I have always been interested in plants and the outdoors. After finding fascination in mosses & liverworts, Professor Jim Dickson got me to lift my head back up to see how plants could be used to reconstruct ancient climates, cultures & economies. A later PhD, with Professor Keith Barber at the University of Southampton, studied remotely, developed this skill further and Aberdeen University was kind enough to 'adopt' me at the same time. Following my PhD, Aberdeen University provided the opportunity to lecture in palaeoecology ('ecological history').
Excited by the formation of National Parks in Scotland, I joined the Cairngorms park authority at its inception in 2004 as 'moorland project manager'. This was a challenging experience and a good lesson in the machinations & politics of countryside management. The generosity of University of Aberdeen continued involvement in Greenlandic research throughout this time.
When approached by an environmental consultancy in 2006, I was skeptical at first but have enjoyed the role ever since. The range of activity is attractive and the adventures are good too! Becoming independent in 2015 has allowed for further refinement of my skillset and the opportunity to provide a cost-effective service by ecologically integrating habitat, hydrology & peat-related activity.
When not outdoors looking at plants for work, I am often outdoors looking at plants for fun, enjoying various forms of self-propelled travelling, or fishing. When I have had enough of all that, I enjoy coming home to dreadful music & reality TV. I really should stay in more often …

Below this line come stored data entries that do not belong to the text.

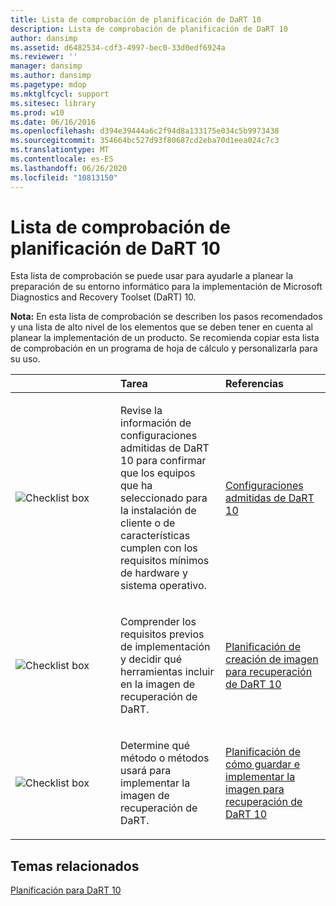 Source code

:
 ```yaml
---
title: Lista de comprobación de planificación de DaRT 10
description: Lista de comprobación de planificación de DaRT 10
author: dansimp
ms.assetid: d6482534-cdf3-4997-bec0-33d0edf6924a
ms.reviewer: ''
manager: dansimp
ms.author: dansimp
ms.pagetype: mdop
ms.mktglfcycl: support
ms.sitesec: library
ms.prod: w10
ms.date: 06/16/2016
ms.openlocfilehash: d394e39444a6c2f94d8a133175e034c5b9973438
ms.sourcegitcommit: 354664bc527d93f80687cd2eba70d1eea024c7c3
ms.translationtype: MT
ms.contentlocale: es-ES
ms.lasthandoff: 06/26/2020
ms.locfileid: "10813150"
---
```

# Lista de comprobación de planificación de DaRT 10


Esta lista de comprobación se puede usar para ayudarle a planear la preparación de su entorno informático para la implementación de Microsoft Diagnostics and Recovery Toolset (DaRT) 10.

**Nota:**  En esta lista de comprobación se describen los pasos recomendados y una lista de alto nivel de los elementos que se deben tener en cuenta al planear la implementación de un producto. Se recomienda copiar esta lista de comprobación en un programa de hoja de cálculo y personalizarla para su uso.

 

<table>
<colgroup>
<col width="33%" />
<col width="33%" />
<col width="33%" />
</colgroup>
<thead>
<tr class="header">
<th align="left"></th>
<th align="left">Tarea</th>
<th align="left">Referencias</th>
</tr>
</thead>
<tbody>
<tr class="odd">
<td align="left"><img src="images/checklistbox.gif" alt="Checklist box" /></td>
<td align="left"><p>Revise la información de configuraciones admitidas de DaRT 10 para confirmar que los equipos que ha seleccionado para la instalación de cliente o de características cumplen con los requisitos mínimos de hardware y sistema operativo.</p></td>
<td align="left"><p><a href="dart-10-supported-configurations.md" data-raw-source="[DaRT 10 Supported Configurations](dart-10-supported-configurations.md)">Configuraciones admitidas de DaRT 10</a></p></td>
</tr>
<tr class="even">
<td align="left"><img src="images/checklistbox.gif" alt="Checklist box" /></td>
<td align="left"><p>Comprender los requisitos previos de implementación y decidir qué herramientas incluir en la imagen de recuperación de DaRT.</p></td>
<td align="left"><p><a href="planning-to-create-the-dart-10-recovery-image.md" data-raw-source="[Planning to Create the DaRT 10 Recovery Image](planning-to-create-the-dart-10-recovery-image.md)">Planificación de creación de imagen para recuperación de DaRT 10</a></p></td>
</tr>
<tr class="odd">
<td align="left"><img src="images/checklistbox.gif" alt="Checklist box" /></td>
<td align="left"><p>Determine qué método o métodos usará para implementar la imagen de recuperación de DaRT.</p></td>
<td align="left"><p><a href="planning-how-to-save-and-deploy-the-dart-10-recovery-image.md" data-raw-source="[Planning How to Save and Deploy the DaRT 10 Recovery Image](planning-how-to-save-and-deploy-the-dart-10-recovery-image.md)">Planificación de cómo guardar e implementar la imagen para recuperación de DaRT 10</a></p></td>
</tr>
</tbody>
</table>

 

## Temas relacionados


[Planificación para DaRT 10](planning-for-dart-10.md)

Fearn MacColl accompanies me on most of my surveys. He is a collie x huntaway - larger than a collie, with a huntaway's big paws, longer legs and relaxed, keen-to-please attitude. This has made him easy to train with a conversational tone, hand signals & whistles, at heel or at range. With the cleverness and self-discipline of both breeds, Fearn now anticipates commands - getting off the road & sitting at the approach of a car, for example. However, he remains reluctant to retrieve, or to close doors behind him.
When he's not shadowing me on field work, Fearn enjoys yet more walks, swimming, the fireside rug & Dentastix®.